Instructions to follow:
Go through the data and say how many lines include the string "request"; return only the figure.

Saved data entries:
▽
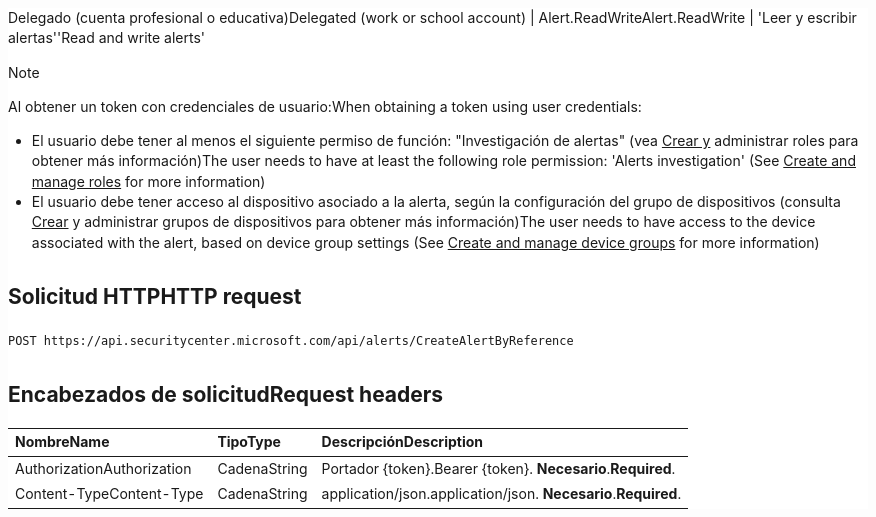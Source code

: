 <span data-ttu-id="bda77-129">Delegado (cuenta profesional o educativa)</span><span class="sxs-lookup"><span data-stu-id="bda77-129">Delegated (work or school account)</span></span> | <span data-ttu-id="bda77-130">Alert.ReadWrite</span><span class="sxs-lookup"><span data-stu-id="bda77-130">Alert.ReadWrite</span></span> | <span data-ttu-id="bda77-131">'Leer y escribir alertas'</span><span class="sxs-lookup"><span data-stu-id="bda77-131">'Read and write alerts'</span></span>

> [!NOTE]
> <span data-ttu-id="bda77-132">Al obtener un token con credenciales de usuario:</span><span class="sxs-lookup"><span data-stu-id="bda77-132">When obtaining a token using user credentials:</span></span>
>
> - <span data-ttu-id="bda77-133">El usuario debe tener al menos el siguiente permiso de función: "Investigación de alertas" (vea [Crear y](user-roles.md) administrar roles para obtener más información)</span><span class="sxs-lookup"><span data-stu-id="bda77-133">The user needs to have at least the following role permission: 'Alerts investigation' (See [Create and manage roles](user-roles.md) for more information)</span></span>
> - <span data-ttu-id="bda77-134">El usuario debe tener acceso al dispositivo asociado a la alerta, según la configuración del grupo de dispositivos (consulta [Crear](machine-groups.md) y administrar grupos de dispositivos para obtener más información)</span><span class="sxs-lookup"><span data-stu-id="bda77-134">The user needs to have access to the device associated with the alert, based on device group settings (See [Create and manage device groups](machine-groups.md) for more information)</span></span>

## <a name="http-request"></a><span data-ttu-id="bda77-135">Solicitud HTTP</span><span class="sxs-lookup"><span data-stu-id="bda77-135">HTTP request</span></span>

```http
POST https://api.securitycenter.microsoft.com/api/alerts/CreateAlertByReference
```

## <a name="request-headers"></a><span data-ttu-id="bda77-136">Encabezados de solicitud</span><span class="sxs-lookup"><span data-stu-id="bda77-136">Request headers</span></span>

<span data-ttu-id="bda77-137">Nombre</span><span class="sxs-lookup"><span data-stu-id="bda77-137">Name</span></span> | <span data-ttu-id="bda77-138">Tipo</span><span class="sxs-lookup"><span data-stu-id="bda77-138">Type</span></span> | <span data-ttu-id="bda77-139">Descripción</span><span class="sxs-lookup"><span data-stu-id="bda77-139">Description</span></span>
:---|:---|:---
<span data-ttu-id="bda77-140">Authorization</span><span class="sxs-lookup"><span data-stu-id="bda77-140">Authorization</span></span> | <span data-ttu-id="bda77-141">Cadena</span><span class="sxs-lookup"><span data-stu-id="bda77-141">String</span></span> | <span data-ttu-id="bda77-142">Portador {token}.</span><span class="sxs-lookup"><span data-stu-id="bda77-142">Bearer {token}.</span></span> <span data-ttu-id="bda77-143">**Necesario**.</span><span class="sxs-lookup"><span data-stu-id="bda77-143">**Required**.</span></span>
<span data-ttu-id="bda77-144">Content-Type</span><span class="sxs-lookup"><span data-stu-id="bda77-144">Content-Type</span></span> | <span data-ttu-id="bda77-145">Cadena</span><span class="sxs-lookup"><span data-stu-id="bda77-145">String</span></span> | <span data-ttu-id="bda77-146">application/json.</span><span class="sxs-lookup"><span data-stu-id="bda77-146">application/json.</span></span> <span data-ttu-id="bda77-147">**Necesario**.</span><span class="sxs-lookup"><span data-stu-id="bda77-147">**Required**.</span></span>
△
Answer for the task:
2